Dieses spezielle Gesicht. Diese Mischung aus „unschuldig, gleichzeitig klug und altmodisch“, wie es Regisseur Edward Berger charakterisiert. In dessen Kriegsdrama „Im Westen nichts Neues“, das 2023 mit vier Oscars prämiert wurde, schrieb sich Felix Kammerers Gesicht in die Kinogeschichte ein. Seitdem der heute 29-jährige Wiener in der Verfilmung von Erich Maria Remarques Antikriegsroman den jungen Soldaten Paul Bäumer verkörperte, wandelte er sich vom Theaterschauspieler, der bereits 2022 mit einem Nachwuchs-Nestroy ausgezeichnet wurde, zum gefragten Filmdarsteller, der mitunter vier bis fünf Drehbücher in der Woche liest.
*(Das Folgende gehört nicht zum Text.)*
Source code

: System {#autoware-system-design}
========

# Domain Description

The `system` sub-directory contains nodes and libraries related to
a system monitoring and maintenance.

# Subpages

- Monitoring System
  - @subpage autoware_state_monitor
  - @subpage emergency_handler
Kammerer ist der androgyne Visconti-Typ, trägt aber auch das Bubenhafte in sich, könnte also vom Aristokraten bis zum Bauernjungen alles verkörpern.

© PATRICK T. FALLON / AFP /
picturedesk.com
Von Null auf Hundert
Die Oscars haben alles verändert. Obwohl: Felix Kammerer mag ja die „hochgezüchtete Branche“ nicht, wie er im Gespräch mit Dorotheum myART MAGAZINE einräumt. Was ihm mehr helfe als die Marke Oscar, seien die Kontakte zu Persönlichkeiten der Filmbranche. Und die können sich auch an unerwarteten Schauplätzen ergeben.
„Zufälligerweise habe ich bei der Oscar-Gala am Weg zur Toilette Guillermo del Toro getroffen, der mir auf die Schulter klopfte und sagte: ,Hey, kid, when are we going to work together?‘ Ich dachte zunächst, das sei ein Witz, es wird viel gelabert, und am Ende passiert eh nichts. Aber zwei Wochen später kam tatsächlich eine Nachricht. Guillermo wolle ein Zoom-Meeting machen. ,You’re on board, man, you are on board!‘“
Damit war Kammerer im Cast der Ende 2025 releasten Netflix- Produktion „Frankenstein“, eines für den ebenfalls oscarprämierten gebürtigen mexikanischen Filmregisseur typischen Märchens für Erwachsene. Ebenfalls typisch für del Toro, „dessen Filme ich immer schon verschlungen habe: ein Riesenbudget, ein Film am Rand zum Kitsch, aber dabei stets ernsthaft“, so Kammerer. Der österreichische Jungstar spielt William, den kleinen Bruder Frankensteins, der von der künstlich erschaffenen Kreatur getötet wird. In Mary Shelleys Original ist diese Figur ein Kind, aber del Toro hat sie für Felix Kammerer aufgewertet, die Rolle erwachsener und charaktervoller gemacht.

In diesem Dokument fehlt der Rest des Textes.